KHAR, Pakistan: Pakistani forces have trained gunfire and dropped bombs on Islamic militants in and around the main town of a tribal region next to the Afghan border, forcing thousands of residents to flee, witnesses said yesterday.
Witnesses and local media reported that thousands of people were fleeing their villages in search of safer areas, with many heading north into the Dir region.
At least 13 people have been killed in recent bombardments, area residents said. An Associated Press reporter in Khar, the main town in the Bajaur tribal region, said he could hear bursts of gunfire yesterday. Few people were moving in the streets, as security forces continued to attack militants staking out positions.
Taleban militants attacked two Pakistani security posts in the tribal area bordering Afghanistan yesterday, sparking fierce clashes in which 20 rebels were killed, officials said. The attacks followed a week of the most intense clashes ever seen in the troubled Bajaur tribal region, and came as Al-Qaeda’s second in command, Ayman Al-Zawahri, issued a call for jihad in Pakistan.
Bajaur is a known haunt of Al-Qaeda and Taleban militants hostile to the US-backed governments in Islamabad and Kabul. Zawahri escaped a major US missile strike in the region in 2006. “The Taleban launched a big attack on Tor Ghundi fort and Iskandro post. Security forces responded and 20 militants were killed,” a paramilitary official told AFP.
Violence has intensified across Pakistan’s northwest after a lull that followed an election in February when a coalition government led by the party of slain former Prime Minister Benazir Bhutto came to power seeking to negotiate peace. So far, officials have said at least 100 militants and nine paramilitary troops have died in clashes that began last week in Bajur. Witnesses on Sunday and yesterday said aerial bombardments killed at least 13 people, but it was unclear who all the victims were.

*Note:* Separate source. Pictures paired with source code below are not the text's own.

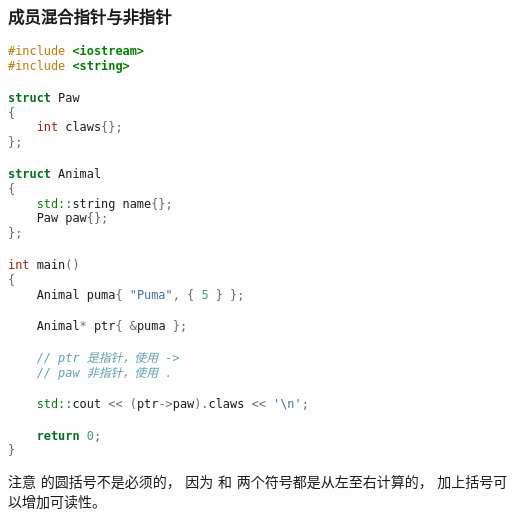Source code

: \documentclass[../../LearnCpp.tex]{subfiles}
\begin{document}
\subsubsection*{成员混合指针与非指针}

\begin{lstlisting}[language=C++]
#include <iostream>
#include <string>

struct Paw
{
    int claws{};
};

struct Animal
{
    std::string name{};
    Paw paw{};
};

int main()
{
    Animal puma{ "Puma", { 5 } };

    Animal* ptr{ &puma };

    // ptr 是指针，使用 ->
    // paw 非指针，使用 .

    std::cout << (ptr->paw).claws << '\n';

    return 0;
}
\end{lstlisting}

注意  的圆括号不是必须的，
因为 \acode{->} 和  两个符号都是从左至右计算的，
加上括号可以增加可读性。
\end{document}
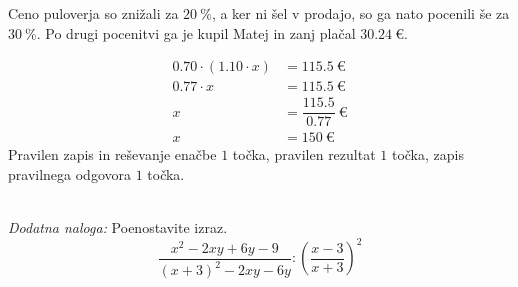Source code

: \documentclass[addpoints]{exam}
\begin{document}
\begin{questions}
        \question
        Ceno puloverja so znižali za $20~\%$, a ker ni šel v prodajo, so ga nato pocenili še za $30~\%$.
        Po drugi pocenitvi ga je kupil Matej in zanj plačal $30.24~\euro$.


        \begin{solution}[1cm]
            \begin{align*}
                0.70\cdot \left(1.10\cdot x\right) &=115.5~\euro \\
                                     0.77 \cdot x &= 115.5~\euro \\
                                                x &= \dfrac{115.5}{0.77}~\euro \\
                                                x &= 150~\euro
            \end{align*}
            Pravilen zapis in reševanje enačbe $1$ točka, pravilen rezultat $1$ točka, zapis pravilnega odgovora $1$ točka.
        \end{solution}
     ~\\

\newpage
    \bonusquestion[4]
    \textit{Dodatna naloga:} Poenostavite izraz. $$ \dfrac{x^2-2xy+6y-9}{(x+3)^2-2xy-6y}:\left(\dfrac{x-3}{x+3}\right)^2 $$


\end{questions}
\end{document}
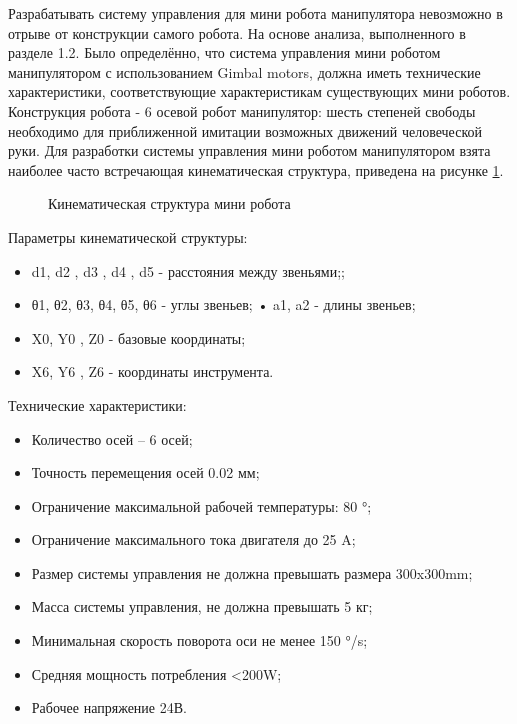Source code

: Разрабатывать систему управления для мини робота манипулятора невозможно в отрыве от конструкции самого робота. На основе анализа, выполненного в разделе 1.2. Было определённо, что система управления мини роботом манипулятором с использованием Gimbal motors, должна иметь технические характеристики, соответствующие характеристикам существующих мини роботов. Конструкция робота - 6 осевой робот манипулятор: шесть степеней свободы необходимо для приближенной имитации возможных движений человеческой руки. Для разработки системы управления мини роботом манипулятором взята наиболее часто встречающая кинематическая структура, приведена на рисунке \ref{Kin}.


\begin{figure}[H]
	\centering
	
	\caption{Кинематическая структура мини робота}
	\label{Kin}
\end{figure}

Параметры кинематической структуры:

\begin{itemize}
	\item d1, d2 , d3 , d4 , d5 - расстояния между звеньями;;
	\item θ1, θ2, θ3, θ4, θ5, θ6 - углы звеньев;
	      • a1, a2 - длины звеньев;
	\item X0, Y0 , Z0 - базовые координаты;
	\item X6, Y6 , Z6 - координаты инструмента.
\end{itemize}

Технические характеристики:
\begin{itemize}
	\item Количество осей – 6 осей;
	\item Точность перемещения осей 0.02 мм;
	\item Ограничение максимальной рабочей температуры: 80 °;
	\item Ограничение максимального тока двигателя до 25 A;
	\item Размер системы управления не должна превышать размера 300x300mm;
	\item Масса системы управления, не должна превышать 5 кг;
	\item Минимальная скорость поворота оси не менее 150 °/s;
	\item Средняя мощность потребления <200W;
	\item Рабочее напряжение 24В.
\end{itemize}

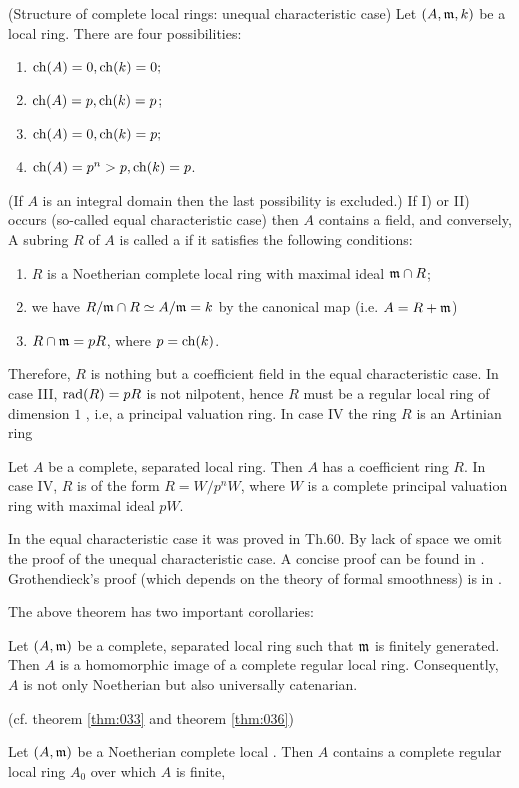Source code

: \documentclass[../main]{subfiles}
\begin{document}
\newparagraph (Structure of complete local rings: unequal characteristic case) Let $(A, \mathfrak{m}, k)$ be a local ring. There are four possibilities:
\begin{enumerate}[label = \Roman*)]
    \item $\operatorname{ch}(A)=0, \operatorname{ch}(k)=0 ;$ 
    \item $\operatorname{ch}(A)=p, \operatorname{ch}(k)=p$;
    \item $\operatorname{ch}(A)=0, \operatorname{ch}(k)=p ;$
    \item $\operatorname{ch}(A)=p^n>p, \operatorname{ch}(k)=p$.
\end{enumerate}
(If $A$ is an integral domain then the last possibility is excluded.) If I) or II) occurs (so-called equal characteristic case) then $A$ contains a field, and conversely, A subring $R$ of $A$ is called a  if it satisfies the following conditions:
\begin{enumerate}[label = \arabic*)]
  \item $R$ is a Noetherian complete local ring with maximal ideal $\mathfrak{m}\cap R$;

  \item we have $R / \mathfrak{m} \cap R \simeq A/\mathfrak{m}=k$ by the canonical map (i.e. $A=R+\mathfrak{m}$)
  
  \item $R \cap \mathfrak{m}=pR$, where $p=\operatorname{ch}(k)$.
\end{enumerate}

Therefore, $R$ is nothing but a coefficient field in the equal characteristic case. In case III, $\operatorname{rad}(R)=p R$ is not nilpotent, hence $R$ must be a regular local ring of dimension $1$ , i.e, a principal valuation ring. In case IV the ring $R$ is an Artinian ring

\begin{theorem*}[I.S.Cohen]\label{thm:cohen}
Let $A$ be a complete, separated local ring. Then $A$ has a coefficient ring $R$. In case IV, $R$ is of the form $R=W / p^n W$, where $W$ is a complete principal valuation ring with maximal ideal $pW$.
\end{theorem*}

In the equal characteristic case it was proved in Th.60. By lack of space we omit the proof of the unequal characteristic case. A concise proof can be found in \cite[pp. 45-48]{samuel1953algebre}. Grothendieck's proof (which depends on the theory of formal smoothness) is in \cite{egaIV}.

The above theorem has two important corollaries: 
\begin{corollary}\label{cor:28.03}
Let $(A, \mathfrak{m})$ be a complete, separated local ring such that $\mathfrak{m}$ is finitely generated. Then $A$ is a homomorphic image of a complete regular local ring. Consequently, $A$ is not only Noetherian but also universally catenarian.
\end{corollary}
(cf. theorem \ref{thm:033} and theorem \ref{thm:036})
\begin{corollary}\label{cor:28.04}
Let $(A, \mathfrak{m})$ be a Noetherian complete local . Then $A$ contains a complete regular local ring $A_0$ over which $A$ is finite,
\end{corollary}
\end{document}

The US has urged Pakistan to crack down on insurgents in the thinly governed tribal belt along the frontier, which is considered a haven for militants attacking government and NATO troops in Afghanistan. The new government has instead sought to strike peace deals with Pakistani insurgent groups, though with little obvious success.
Details of the fighting in Bajur have been sketchy, with few officials responding to calls and conflicting claims emerging on casualties. So far, officials have said at least 100 militants and nine paramilitary troops have died in clashes that began last week in Bajur. At least one person died when a bomb fell on a hard-line seminary in the Mamund area, witness Shireen Jan said.
Witnesses said bombs also struck the house of a relative of Faqir Mohammed — a top Taleban leader — in Tang Khata, a village 10 km outside Khar. Pakistani media also reported that houses linked to Mohammad were targeted.